Entre novembro de 2024 e maio de 2025, o Descoberto registrou um dos mais longos períodos de vertimento de sua história recente, com seis meses consecutivos — 181 dias. Considerado essencial para a regularidade do abastecimento no DF, o reservatório atende regiões como Ceilândia, Taguatinga, Samambaia e outras áreas do Distrito Federal. Atingir o volume máximo contribui para o planejamento do sistema e fortalece a segurança hídrica ao longo do ano.
Inaugurada em 1974 e localizada às margens da BR070, a Barragem do Descoberto possui 265 metros de extensão de crista e um vertedouro de 55 metros. O lago ocupa 12,5 km² e tem capacidade para armazenar até 86 milhões de metros cúbicos de água.
Último racionamento foi em 2017
O último racionamento de água no Distrito Federal ocorreu entre janeiro de 2017 e junho de 2018, durante o governo de Rodrigo Rollemberg (PSB). O rodízio, que durou 18 meses, foi adotado após os reservatórios do Descoberto e de Santa Maria atingirem níveis críticos — o Descoberto chegou a apenas 19,1% da capacidade.
O racionamento foi encerrado após a recuperação dos reservatórios, impulsionada por chuvas, redução de consumo e novas obras de captação, como a utilização do Lago Paranoá e a entrada em operação do Subsistema Produtor de Água do Bananal.
Desde 2019, a gestão de Ibaneis Rocha (MDB) à frente do GDF e a Caesb investiram mais de R$ 1,2 bilhão em obras de água e esgoto, com foco na ampliação da infraestrutura, na modernização dos sistemas e na segurança operacional do abastecimento para cerca de 3 milhões de moradores.
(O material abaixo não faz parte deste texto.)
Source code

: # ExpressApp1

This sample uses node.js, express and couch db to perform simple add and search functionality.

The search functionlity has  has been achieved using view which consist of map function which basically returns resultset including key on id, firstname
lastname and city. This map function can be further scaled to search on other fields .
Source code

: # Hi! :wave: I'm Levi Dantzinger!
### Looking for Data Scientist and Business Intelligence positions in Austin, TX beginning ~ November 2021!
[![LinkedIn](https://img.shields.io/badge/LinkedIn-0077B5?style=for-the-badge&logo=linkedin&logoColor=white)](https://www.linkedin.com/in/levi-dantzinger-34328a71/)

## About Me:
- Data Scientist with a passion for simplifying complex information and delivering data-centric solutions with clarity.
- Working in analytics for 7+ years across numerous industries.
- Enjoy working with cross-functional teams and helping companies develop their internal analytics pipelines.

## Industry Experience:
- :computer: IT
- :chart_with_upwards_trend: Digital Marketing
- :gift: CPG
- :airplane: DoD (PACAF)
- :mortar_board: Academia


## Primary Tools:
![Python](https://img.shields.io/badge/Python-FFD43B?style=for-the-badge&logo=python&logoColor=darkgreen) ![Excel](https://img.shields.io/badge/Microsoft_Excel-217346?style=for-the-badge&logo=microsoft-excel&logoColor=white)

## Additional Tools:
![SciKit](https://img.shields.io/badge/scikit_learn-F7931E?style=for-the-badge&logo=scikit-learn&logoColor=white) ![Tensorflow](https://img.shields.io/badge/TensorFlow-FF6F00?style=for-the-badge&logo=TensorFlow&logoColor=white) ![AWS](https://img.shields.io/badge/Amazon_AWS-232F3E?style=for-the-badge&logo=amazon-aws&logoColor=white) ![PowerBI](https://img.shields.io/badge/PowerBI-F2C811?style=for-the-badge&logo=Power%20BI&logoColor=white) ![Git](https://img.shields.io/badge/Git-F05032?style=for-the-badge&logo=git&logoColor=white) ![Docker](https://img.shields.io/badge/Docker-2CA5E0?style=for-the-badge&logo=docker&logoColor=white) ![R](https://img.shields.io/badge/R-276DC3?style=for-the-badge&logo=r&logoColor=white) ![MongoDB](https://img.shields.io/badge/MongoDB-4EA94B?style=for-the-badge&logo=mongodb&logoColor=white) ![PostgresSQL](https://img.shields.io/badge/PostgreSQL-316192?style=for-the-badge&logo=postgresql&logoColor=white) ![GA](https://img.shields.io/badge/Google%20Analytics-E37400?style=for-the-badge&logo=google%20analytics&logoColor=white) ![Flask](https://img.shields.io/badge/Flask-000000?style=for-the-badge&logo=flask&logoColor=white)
Até 2029, estão previstos mais R$ 4,2 bilhões em investimentos.
O presidente da Caesb, Luis Antonio Reis, afirma que o comportamento atual do reservatório demonstra a robustez da infraestrutura hídrica do DF. Segundo ele, o sistema opera dentro de condições seguras e passa por monitoramento permanente, o que garante estabilidade no fornecimento. “Ter o nosso maior reservatório vertendo logo no início de 2026 é resultado do trabalho contínuo dos órgãos do GDF para assegurar a segurança hídrica da população”, destacou.